§ **Exercise description**
From the first line down to the one containing "Comprehensive single page", reproduce the entries below exactly and leave out the pictures.
+++ Material for this task +++
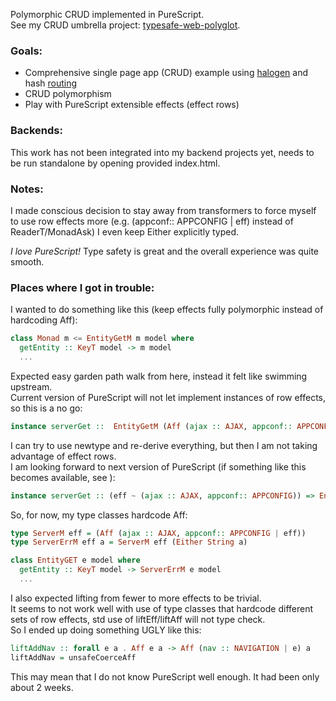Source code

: Polymorphic CRUD implemented in PureScript.  
See my CRUD umbrella project:  [typesafe-web-polyglot](https://github.com/rpeszek/typesafe-web-polyglot.git).

### Goals:  
* Comprehensive single page app (CRUD) example using [halogen](https://pursuit.purescript.org/packages/purescript-halogen) and hash [routing](https://github.com/slamdata/purescript-routing)
* CRUD polymorphism
* Play with PureScript extensible effects (effect rows)

### Backends:  
This work has not been integrated into my backend projects yet, needs to be run standalone
by opening provided index.html.

### Notes:  
I made conscious decision to stay away from transformers to force myself to use row effects more (e.g. (appconf:: APPCONFIG | eff) instead of ReaderT/MonadAsk) 
I even keep Either explicitly typed.

_I love PureScript!_  Type safety is great and the overall experience was quite smooth.

### Places where I got in trouble:  
I wanted to do something like this (keep effects fully polymorphic instead of hardcoding Aff):  
```PureScript
class Monad m <= EntityGetM m model where
  getEntity :: KeyT model -> m model
  ... 
```
Expected easy garden path walk from here, instead it felt like swimming upstream.  
Current version of PureScript will not let implement instances of row effects, 
so this is a no go:
```PureScript
instance serverGet ::  EntityGetM (Aff (ajax :: AJAX, appconf:: APPCONFIG | eff)) Thing where ...
```
I can try to use newtype and re-derive everything, but then I am not taking advantage of effect rows.  
I am looking forward to next version of PureScript 
(if something like this becomes available, see ): 
```PureScript
instance serverGet :: (eff ~ (ajax :: AJAX, appconf:: APPCONFIG)) => EntityGetM eff Thing where ...
```
So, for now, my type classes hardcode Aff:
```PureScript
type ServerM eff = (Aff (ajax :: AJAX, appconf:: APPCONFIG | eff))
type ServerErrM eff a = ServerM eff (Either String a)

class EntityGET e model where
  getEntity :: KeyT model -> ServerErrM e model 
  ...
``` 

I also expected lifting from fewer to more effects to be trivial.  
It seems to not work well with use of type classes that hardcode different sets of row effects, std use of liftEff/liftAff will not type check.  
So I ended up doing something UGLY like this:
```PureScript
liftAddNav :: forall e a . Aff e a -> Aff (nav :: NAVIGATION | e) a
liftAddNav = unsafeCoerceAff  
```
This may mean that I do not know PureScript well enough. It had been only about 2 weeks.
+++
§ **Exercise output**
Source code

: Polymorphic CRUD implemented in PureScript.  
See my CRUD umbrella project:  [typesafe-web-polyglot](https://github.com/rpeszek/typesafe-web-polyglot.git).

### Goals:  
* Comprehensive single page app (CRUD) example using [halogen](https://pursuit.purescript.org/packages/purescript-halogen) and hash [routing](https://github.com/slamdata/purescript-routing)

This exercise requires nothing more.